> **WHAT NEEDS TO BE DONE**: Among the entries below, find the lines with "classification" and copy them.
[[ RECORDS PROVIDED, beginning ]]
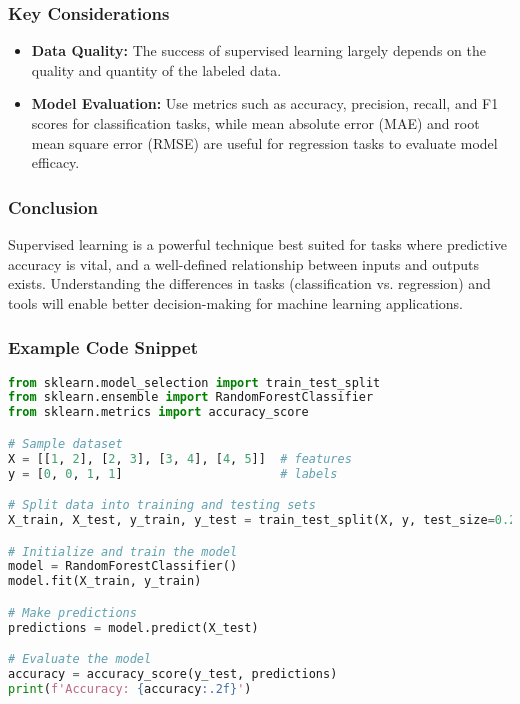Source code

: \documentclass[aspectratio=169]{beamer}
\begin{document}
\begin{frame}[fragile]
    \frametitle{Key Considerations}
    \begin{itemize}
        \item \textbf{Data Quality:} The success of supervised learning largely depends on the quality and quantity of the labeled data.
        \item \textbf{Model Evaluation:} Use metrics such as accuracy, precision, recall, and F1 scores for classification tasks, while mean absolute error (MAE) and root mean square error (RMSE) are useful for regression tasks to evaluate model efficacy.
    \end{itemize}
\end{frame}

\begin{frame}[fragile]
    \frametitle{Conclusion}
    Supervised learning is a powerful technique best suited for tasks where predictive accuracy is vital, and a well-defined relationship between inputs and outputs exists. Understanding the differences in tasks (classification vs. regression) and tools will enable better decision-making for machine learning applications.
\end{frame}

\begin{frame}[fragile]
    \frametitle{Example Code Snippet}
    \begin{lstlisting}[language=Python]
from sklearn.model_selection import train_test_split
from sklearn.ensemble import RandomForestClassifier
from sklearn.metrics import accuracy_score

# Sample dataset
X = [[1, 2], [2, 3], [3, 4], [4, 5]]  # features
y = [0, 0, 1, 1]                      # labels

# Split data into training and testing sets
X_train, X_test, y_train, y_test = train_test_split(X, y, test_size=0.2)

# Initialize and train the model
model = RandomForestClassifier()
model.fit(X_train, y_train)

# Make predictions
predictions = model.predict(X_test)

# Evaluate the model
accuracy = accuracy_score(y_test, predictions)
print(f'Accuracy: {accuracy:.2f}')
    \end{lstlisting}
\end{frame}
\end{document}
[[ RECORDS PROVIDED, end ]]
[[ RECORDS PROVIDED, beginning ]]
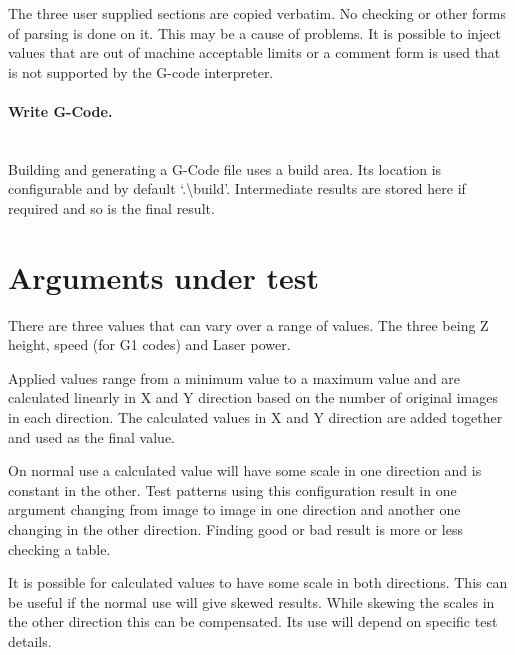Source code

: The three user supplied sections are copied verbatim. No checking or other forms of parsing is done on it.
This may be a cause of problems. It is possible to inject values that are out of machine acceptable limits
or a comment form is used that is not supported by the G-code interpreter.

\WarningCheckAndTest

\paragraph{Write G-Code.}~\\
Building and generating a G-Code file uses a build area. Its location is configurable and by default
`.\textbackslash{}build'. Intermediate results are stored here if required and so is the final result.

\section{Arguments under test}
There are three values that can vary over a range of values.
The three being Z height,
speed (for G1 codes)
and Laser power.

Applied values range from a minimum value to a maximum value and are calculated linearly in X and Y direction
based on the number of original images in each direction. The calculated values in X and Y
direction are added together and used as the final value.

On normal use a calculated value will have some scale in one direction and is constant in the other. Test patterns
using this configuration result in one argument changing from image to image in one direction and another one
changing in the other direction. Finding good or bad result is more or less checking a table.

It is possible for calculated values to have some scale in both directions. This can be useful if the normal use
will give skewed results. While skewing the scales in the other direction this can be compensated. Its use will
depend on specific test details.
[[ RECORDS PROVIDED, end ]]
> **TASK OUTPUT**:
        \item \textbf{Model Evaluation:} Use metrics such as accuracy, precision, recall, and F1 scores for classification tasks, while mean absolute error (MAE) and root mean square error (RMSE) are useful for regression tasks to evaluate model efficacy.
    Supervised learning is a powerful technique best suited for tasks where predictive accuracy is vital, and a well-defined relationship between inputs and outputs exists. Understanding the differences in tasks (classification vs. regression) and tools will enable better decision-making for machine learning applications.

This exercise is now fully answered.